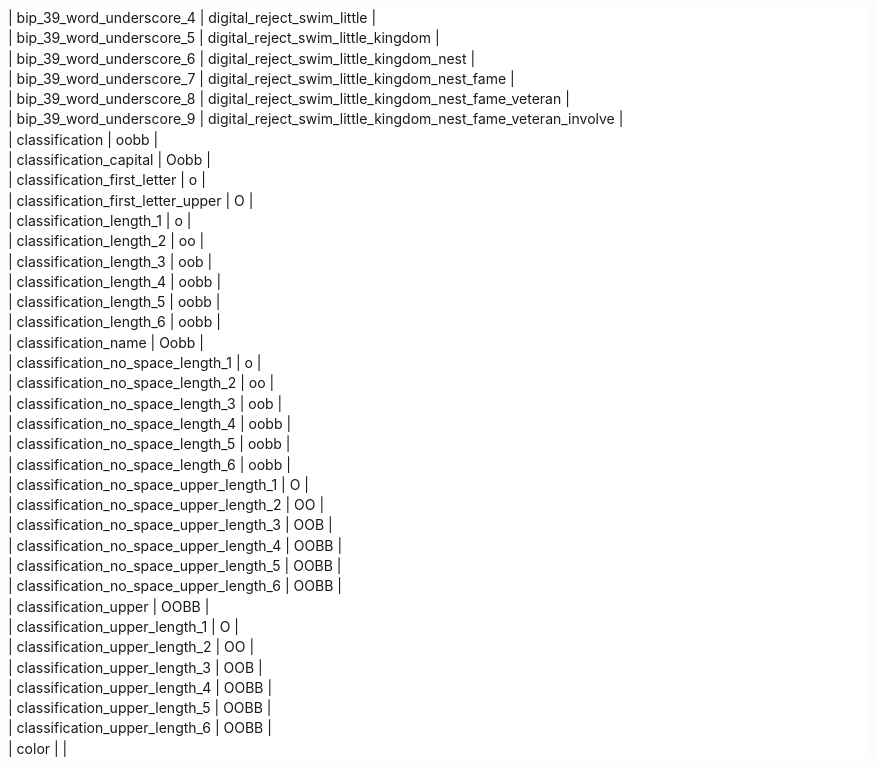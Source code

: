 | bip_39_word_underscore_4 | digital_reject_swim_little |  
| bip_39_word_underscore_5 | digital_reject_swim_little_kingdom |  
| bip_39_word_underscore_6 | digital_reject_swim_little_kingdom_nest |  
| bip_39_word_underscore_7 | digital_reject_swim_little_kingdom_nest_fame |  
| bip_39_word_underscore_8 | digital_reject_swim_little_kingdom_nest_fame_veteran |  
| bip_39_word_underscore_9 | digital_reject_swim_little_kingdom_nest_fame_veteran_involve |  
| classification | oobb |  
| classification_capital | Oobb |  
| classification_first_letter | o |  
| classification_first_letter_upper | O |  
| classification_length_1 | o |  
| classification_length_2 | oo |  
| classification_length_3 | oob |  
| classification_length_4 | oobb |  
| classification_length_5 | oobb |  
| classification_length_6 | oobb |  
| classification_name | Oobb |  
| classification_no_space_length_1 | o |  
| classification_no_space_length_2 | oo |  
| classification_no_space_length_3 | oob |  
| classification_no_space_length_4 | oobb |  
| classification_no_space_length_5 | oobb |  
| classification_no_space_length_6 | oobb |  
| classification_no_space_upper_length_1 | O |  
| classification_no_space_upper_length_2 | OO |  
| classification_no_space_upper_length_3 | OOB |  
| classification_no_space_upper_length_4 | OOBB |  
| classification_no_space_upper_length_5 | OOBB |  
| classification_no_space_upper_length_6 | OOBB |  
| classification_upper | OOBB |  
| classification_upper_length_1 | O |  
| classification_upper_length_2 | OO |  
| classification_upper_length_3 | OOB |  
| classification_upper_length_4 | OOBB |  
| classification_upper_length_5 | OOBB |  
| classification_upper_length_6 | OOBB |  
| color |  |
--------------------
Omit the pictures, then repeat exactly each line from the beginning of the listing through the line with "classification_no_space_length_4 | oobb |".

▶ _ANSWER BELOW_:
Source code

: | bip_39_word_underscore_4 | digital_reject_swim_little |  
| bip_39_word_underscore_5 | digital_reject_swim_little_kingdom |  
| bip_39_word_underscore_6 | digital_reject_swim_little_kingdom_nest |  
| bip_39_word_underscore_7 | digital_reject_swim_little_kingdom_nest_fame |  
| bip_39_word_underscore_8 | digital_reject_swim_little_kingdom_nest_fame_veteran |  
| bip_39_word_underscore_9 | digital_reject_swim_little_kingdom_nest_fame_veteran_involve |  
| classification | oobb |  
| classification_capital | Oobb |  
| classification_first_letter | o |  
| classification_first_letter_upper | O |  
| classification_length_1 | o |  
| classification_length_2 | oo |  
| classification_length_3 | oob |  
| classification_length_4 | oobb |  
| classification_length_5 | oobb |  
| classification_length_6 | oobb |  
| classification_name | Oobb |  
| classification_no_space_length_1 | o |  
| classification_no_space_length_2 | oo |  
| classification_no_space_length_3 | oob |  
| classification_no_space_length_4 | oobb |  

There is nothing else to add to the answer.